Directions:
Each record below must be retyped exactly, with nothing left out.

Data supplied:
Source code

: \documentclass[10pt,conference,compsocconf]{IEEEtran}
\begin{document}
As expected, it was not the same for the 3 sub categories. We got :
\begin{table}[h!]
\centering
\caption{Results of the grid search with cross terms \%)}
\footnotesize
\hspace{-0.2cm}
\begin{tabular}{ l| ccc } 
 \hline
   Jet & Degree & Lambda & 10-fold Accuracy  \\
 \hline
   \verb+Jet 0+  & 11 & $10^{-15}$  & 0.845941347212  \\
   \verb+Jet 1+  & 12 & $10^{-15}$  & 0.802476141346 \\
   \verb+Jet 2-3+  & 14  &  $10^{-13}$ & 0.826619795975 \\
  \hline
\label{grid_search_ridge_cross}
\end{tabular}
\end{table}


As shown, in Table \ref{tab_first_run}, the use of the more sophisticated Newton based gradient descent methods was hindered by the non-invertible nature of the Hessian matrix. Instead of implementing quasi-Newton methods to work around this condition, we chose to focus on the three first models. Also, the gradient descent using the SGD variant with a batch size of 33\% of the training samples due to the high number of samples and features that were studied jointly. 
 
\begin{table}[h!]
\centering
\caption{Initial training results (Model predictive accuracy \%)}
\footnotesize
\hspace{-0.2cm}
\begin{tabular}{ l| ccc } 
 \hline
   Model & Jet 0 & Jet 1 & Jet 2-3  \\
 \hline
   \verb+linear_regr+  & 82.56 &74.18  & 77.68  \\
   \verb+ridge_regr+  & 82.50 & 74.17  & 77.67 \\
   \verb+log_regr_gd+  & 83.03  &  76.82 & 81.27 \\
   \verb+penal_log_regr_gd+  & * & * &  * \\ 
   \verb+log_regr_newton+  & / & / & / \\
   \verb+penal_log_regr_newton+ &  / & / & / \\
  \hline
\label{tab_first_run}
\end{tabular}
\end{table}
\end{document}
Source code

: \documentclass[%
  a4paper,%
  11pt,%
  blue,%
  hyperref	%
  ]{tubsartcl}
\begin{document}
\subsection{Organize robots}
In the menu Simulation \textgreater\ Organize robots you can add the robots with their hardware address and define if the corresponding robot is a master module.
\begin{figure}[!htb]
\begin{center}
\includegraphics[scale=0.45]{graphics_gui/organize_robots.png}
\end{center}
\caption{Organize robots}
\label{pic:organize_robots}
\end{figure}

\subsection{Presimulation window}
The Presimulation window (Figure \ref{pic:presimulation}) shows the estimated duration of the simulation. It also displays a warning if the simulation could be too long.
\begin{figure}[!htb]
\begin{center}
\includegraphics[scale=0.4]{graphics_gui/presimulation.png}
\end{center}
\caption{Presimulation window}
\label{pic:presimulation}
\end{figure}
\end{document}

Answer to this task:
Source code

: \documentclass[10pt,conference,compsocconf]{IEEEtran}
\begin{document}
As expected, it was not the same for the 3 sub categories. We got :
\begin{table}[h!]
\centering
\caption{Results of the grid search with cross terms \%)}
\footnotesize
\hspace{-0.2cm}
\begin{tabular}{ l| ccc } 
 \hline
   Jet & Degree & Lambda & 10-fold Accuracy  \\
 \hline
   \verb+Jet 0+  & 11 & $10^{-15}$  & 0.845941347212  \\
   \verb+Jet 1+  & 12 & $10^{-15}$  & 0.802476141346 \\
   \verb+Jet 2-3+  & 14  &  $10^{-13}$ & 0.826619795975 \\
  \hline
\label{grid_search_ridge_cross}
\end{tabular}
\end{table}


As shown, in Table \ref{tab_first_run}, the use of the more sophisticated Newton based gradient descent methods was hindered by the non-invertible nature of the Hessian matrix. Instead of implementing quasi-Newton methods to work around this condition, we chose to focus on the three first models. Also, the gradient descent using the SGD variant with a batch size of 33\% of the training samples due to the high number of samples and features that were studied jointly. 
 
\begin{table}[h!]
\centering
\caption{Initial training results (Model predictive accuracy \%)}
\footnotesize
\hspace{-0.2cm}
\begin{tabular}{ l| ccc } 
 \hline
   Model & Jet 0 & Jet 1 & Jet 2-3  \\
 \hline
   \verb+linear_regr+  & 82.56 &74.18  & 77.68  \\
   \verb+ridge_regr+  & 82.50 & 74.17  & 77.67 \\
   \verb+log_regr_gd+  & 83.03  &  76.82 & 81.27 \\
   \verb+penal_log_regr_gd+  & * & * &  * \\ 
   \verb+log_regr_newton+  & / & / & / \\
   \verb+penal_log_regr_newton+ &  / & / & / \\
  \hline
\label{tab_first_run}
\end{tabular}
\end{table}
\end{document}
Source code

: \documentclass[%
  a4paper,%
  11pt,%
  blue,%
  hyperref	%
  ]{tubsartcl}
\begin{document}
\subsection{Organize robots}
In the menu Simulation \textgreater\ Organize robots you can add the robots with their hardware address and define if the corresponding robot is a master module.
\begin{figure}[!htb]
\begin{center}
\includegraphics[scale=0.45]{graphics_gui/organize_robots.png}
\end{center}
\caption{Organize robots}
\label{pic:organize_robots}
\end{figure}

\subsection{Presimulation window}
The Presimulation window (Figure \ref{pic:presimulation}) shows the estimated duration of the simulation. It also displays a warning if the simulation could be too long.
\begin{figure}[!htb]
\begin{center}
\includegraphics[scale=0.4]{graphics_gui/presimulation.png}
\end{center}
\caption{Presimulation window}
\label{pic:presimulation}
\end{figure}
\end{document}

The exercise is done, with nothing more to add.